Greetings @praveenm00 , good question, and you're right that AQE handles a lot automatically. But understanding physical plans is still worth the investment, especially at TB/PB scale, because AQE works within constraints. It can't fix a bad query structure, misconfigured settings, or unnecessary shuffles baked into your data model. The plan tells you what Spark actually decided to do, which is where any real tuning starts.
How to read the plan:
Use EXPLAIN in SQL or .explain() on a DataFrame. The variants worth knowing:
- EXPLAIN EXTENDED -- shows parsed, analyzed, optimized, and physical plans
- EXPLAIN FORMATTED -- cleaner output, easier to navigate
- EXPLAIN CODEGEN -- generated code, useful for CPU-level tuning
Read bottom-up. Data flows from the leaf nodes (scans) upward through transformations to the final output.

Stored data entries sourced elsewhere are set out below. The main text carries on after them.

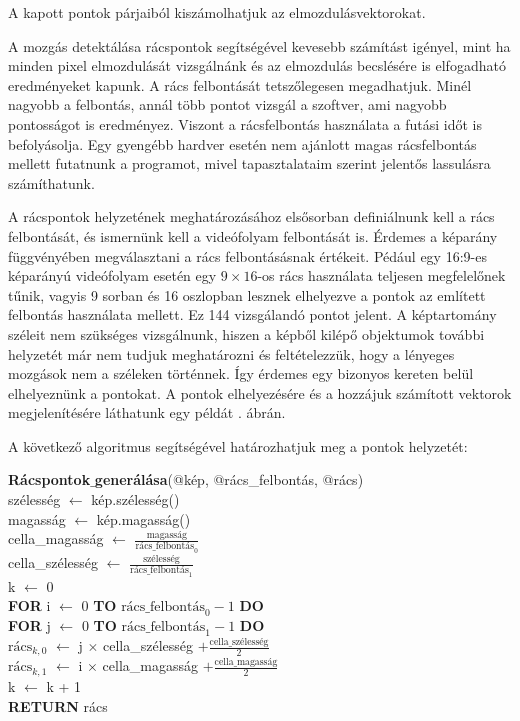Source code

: A kapott pontok párjaiból kiszámolhatjuk az elmozdulásvektorokat.

A mozgás detektálása rácspontok segítségével kevesebb számítást igényel, mint ha minden pixel elmozdulását vizsgálnánk és az elmozdulás becslésére is elfogadható eredményeket kapunk.
A rács felbontását tetszőlegesen megadhatjuk. Minél nagyobb a felbontás, annál több pontot vizsgál a szoftver, ami nagyobb pontosságot is eredményez. Viszont a rácsfelbontás használata a futási időt is befolyásolja. Egy gyengébb hardver esetén nem ajánlott magas rácsfelbontás mellett futatnunk a programot, mivel tapasztalataim szerint jelentős lassulásra számíthatunk.

A rácspontok helyzetének meghatározásához elsősorban definiálnunk kell a rács felbontását, és ismernünk kell a videófolyam felbontását is. Érdemes a képarány függvényében megválasztani a rács felbontásásnak értékeit. Pédául egy 16:9-es képarányú videófolyam esetén egy $9 \times 16$-os rács használata teljesen megfelelőnek tűnik, vagyis 9 sorban és 16 oszlopban lesznek elhelyezve a pontok az említett felbontás használata mellett. Ez 144 vizsgálandó pontot jelent.
A képtartomány széleit nem szükséges vizsgálnunk, hiszen a képből kilépő objektumok további helyzetét már nem tudjuk meghatározni és feltételezzük, hogy a lényeges mozgások nem a széleken történnek. Így érdemes egy bizonyos kereten belül elhelyeznünk a pontokat.
A pontok elhelyezésére és a hozzájuk számított vektorok megjelenítésére láthatunk egy példát . ábrán.

\bigskip

\noindent A következő algoritmus segítségével határozhatjuk meg a pontok helyzetét:

\medskip

\noindent \textbf{Rácspontok$\_$generálása}(@kép, @rács\_felbontás, @rács)\\
szélesség $\leftarrow$ kép.szélesség()\\
magasság $\leftarrow$  kép.magasság()\\
cella\_magasság $\leftarrow$ $\frac{\text{magasság}}{\text{rács\_felbontás}_0}$\\
cella\_szélesség $\leftarrow$ $\frac{\text{szélesség}}{\text{rács\_felbontás}_1}$\\
k $\leftarrow$ 0\\
\textbf{FOR} i $\leftarrow$ 0 \textbf{TO} $\text{rács\_felbontás}_0-1$ \textbf{DO}\\
\indent \textbf{FOR} j $\leftarrow$ 0 \textbf{TO} $\text{rács\_felbontás}_1-1$ \textbf{DO}\\
\indent \indent $\text{rács}_{k,0}$ $\leftarrow$ j $\times$ cella\_szélesség $+ \frac{\text{cella\_szélesség}}{2}$\\
\indent \indent $\text{rács}_{k,1}$ $\leftarrow$ i $\times$ cella\_magasság $+ \frac{\text{cella\_magasság}}{2}$\\
\indent \indent k $\leftarrow$ k + 1\\
\textbf{RETURN} rács

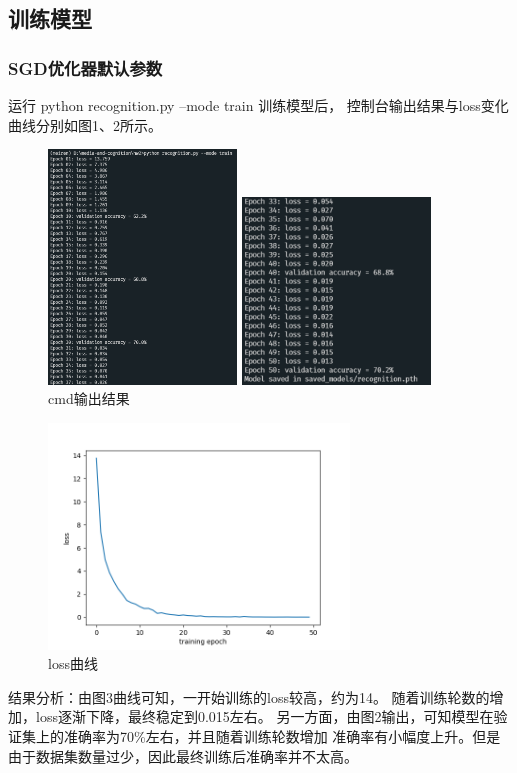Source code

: \documentclass[a4paper]{article}
\begin{document}
\subsection{训练模型}
\subsubsection{SGD优化器默认参数}
运行 python recognition.py --mode train 训练模型后，
控制台输出结果与loss变化曲线分别如图1、2所示。\par
\begin{figure}[hp]
    \centering
    \begin{minipage}{0.48\textwidth}
        \centering
        \includegraphics[width=5cm]{image/train_cmd.png}
    \end{minipage}
    \begin{minipage}{0.48\textwidth}
        \centering
        \includegraphics[width=5cm]{image/train_cmd2.png}
    \end{minipage}
    \caption{cmd输出结果}
    \vspace{-1cm}
\end{figure}

\begin{figure}[hp]
    \centering
    \includegraphics[width=8cm]{image/train_figure.png}
    \caption{loss曲线}
\end{figure}
结果分析：由图3曲线可知，一开始训练的loss较高，约为14。
随着训练轮数的增加，loss逐渐下降，最终稳定到0.015左右。
另一方面，由图2输出，可知模型在验证集上的准确率为70\%左右，并且随着训练轮数增加
准确率有小幅度上升。但是由于数据集数量过少，因此最终训练后准确率并不太高。
\end{document}
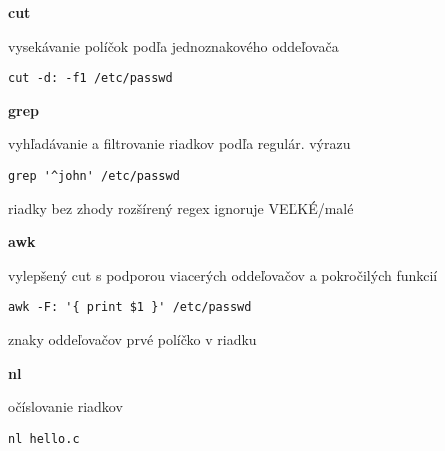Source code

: \documentclass[8pt,landscape]{extarticle}
\newcommand{\Heading}[1]{%
{\begin{center}\bfseries\Large#1\end{center}}%
}%
\newcommand{\Em}[1]{\Ovalbox{\ttfamily #1}}
\newenvironment{karticka}[1]%
{%
\Heading{#1}%
}%
{%
\clearpage
}%
\begin{document}
\begin{karticka}{cut}
\begin{obsah}
vysekávanie políčok podľa jednoznakového oddeľovača
\end{obsah}
\begin{middlecolorbox}
\begin{Verbatim}
cut -d: -f1 /etc/passwd
\end{Verbatim}
\end{middlecolorbox}
\end{karticka}
\begin{karticka}{grep}
\begin{obsah}
vyhľadávanie a filtrovanie riadkov podľa regulár. výrazu
\end{obsah}
\begin{middlecolorbox}
\begin{Verbatim}
grep '^john' /etc/passwd
\end{Verbatim}
\end{middlecolorbox}

\begin{obsah}
\Em{-v} riadky bez zhody     \Em{-E} rozšírený regex
\Em{-i} ignoruje VEĽKÉ/malé  
\end{obsah}
\end{karticka}
\begin{karticka}{awk}
\begin{obsah}
vylepšený cut s podporou viacerých oddeľovačov a 
pokročilých funkcií
\end{obsah}
\begin{middlecolorbox}
\begin{Verbatim}
awk -F: '{ print $1 }' /etc/passwd 
\end{Verbatim}
\end{middlecolorbox}
\begin{obsah}
\Em{-F} znaky oddeľovačov    
\Em{$1} prvé políčko v riadku
\end{obsah}

\end{karticka}
\begin{karticka}{nl}
\begin{obsah}
očíslovanie riadkov
\end{obsah}
\begin{middlecolorbox}
\begin{Verbatim}
nl hello.c
\end{Verbatim}
\end{middlecolorbox}
\end{karticka}
\end{document}
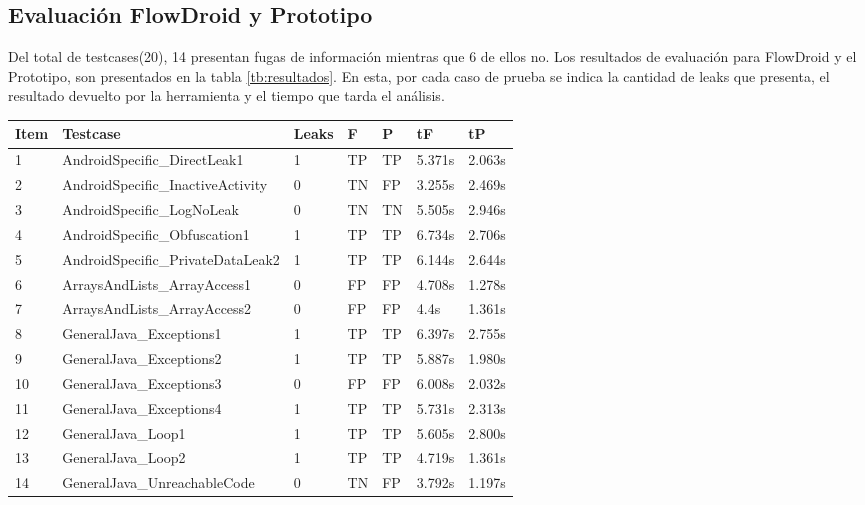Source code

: \subsection{Evaluación FlowDroid y Prototipo } 
\label{subsec:fvsp}
Del total de testcases(20), 14 presentan fugas de información mientras que 6 de
ellos no. Los resultados de evaluación para FlowDroid y el Prototipo, son
presentados en la tabla \ref{tb:resultados}. En esta, por cada caso de prueba
se indica la cantidad de leaks que presenta, el resultado devuelto por la
herramienta y el tiempo que tarda el análisis.

\begin{table}[H]
\begin{center}
\small\addtolength{\tabcolsep}{-3pt}
\begin{tabular}{|p{1cm}|p{6cm}|p{1cm}|p{1cm}|p{1cm}|p{1cm}|p{1cm}|}
	\hline
	\textbf{Item} & \textbf{Testcase} & \textbf{Leaks} & \textbf{F} &
	\textbf{P} & \textbf{ tF} & 
	\textbf{tP}\\
	\hline
	1 & AndroidSpecific\_DirectLeak1 & 1 & TP & TP &5.371s &2.063s\\
	\hline
	2 & AndroidSpecific\_InactiveActivity & 0 & TN & FP  &3.255s &2.469s\\
	\hline
	3 & AndroidSpecific\_LogNoLeak & 0 & TN & TN &5.505s &2.946s\\
	\hline
	4 & AndroidSpecific\_Obfuscation1 & 1 & TP & TP &6.734s &2.706s\\
	\hline
	5 & AndroidSpecific\_PrivateDataLeak2 & 1 & TP & TP & 6.144s &2.644s\\
	\hline
	6 & ArraysAndLists\_ArrayAccess1 & 0 & FP & FP & 4.708s & 1.278s\\
	\hline
	7 & ArraysAndLists\_ArrayAccess2 & 0 & FP & FP & 4.4s &1.361s\\
	 \hline
	8 & GeneralJava\_Exceptions1 & 1 & TP & TP &6.397s &2.755s\\
	\hline
	9 &  GeneralJava\_Exceptions2 & 1 & TP & TP &5.887s &1.980s\\
	\hline
	10 & GeneralJava\_Exceptions3 & 0 & FP & FP &6.008s &2.032s\\
	\hline
	11 & GeneralJava\_Exceptions4 & 1 & TP & TP &5.731s &2.313s\\
	\hline
	12 & GeneralJava\_Loop1 & 1 & TP & TP &5.605s &2.800s\\
	\hline
	13 & GeneralJava\_Loop2 & 1 & TP & TP &4.719s &1.361s\\
	\hline
	14 & GeneralJava\_UnreachableCode & 0 & TN & FP &3.792s &1.197s\\

\end{tabular}
\end{center}
\end{table}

What to look for at scale:
- Exchanges (shuffles) -- the most expensive operations. Every ShuffleExchange node is worth questioning. Can it be avoided with better partitioning or bucketing?
- Join strategy -- SortMergeJoin is common but expensive. AQE can promote to BroadcastHashJoin at runtime if one side is small enough, but you can also force it with spark.sql.autoBroadcastJoinThreshold.
- Scan-to-output ratio -- if you're scanning 10B rows and keeping 1M, you want those filters pushed down or your data repartitioned.
- Partition count -- too few means skew and OOM risk, too many means scheduling overhead. AQE coalesces at runtime, but the starting point still matters.
- Skew detection -- look for SortMergeJoin on high-cardinality keys and confirm that spark.sql.adaptive.skewJoin.enabled is actually triggering, not just enabled.
Resources worth checking:
- Databricks docs on AQE -- covers what it handles and what it doesn't
- The Spark UI SQL tab -- the visual DAG is much easier to navigate than raw EXPLAIN output
- "High Performance Spark" by Holden Karau -- still the best deep dive on this
The short version: AQE is a safety net, not a substitute for understanding what your query is doing. At scale, the difference between a 20-minute job and a 2-hour job often comes down to one bad exchange or a skew case that AQE didn't catch. That's exactly the skill that interviewer was testing for.
Hope this helps you, Louis.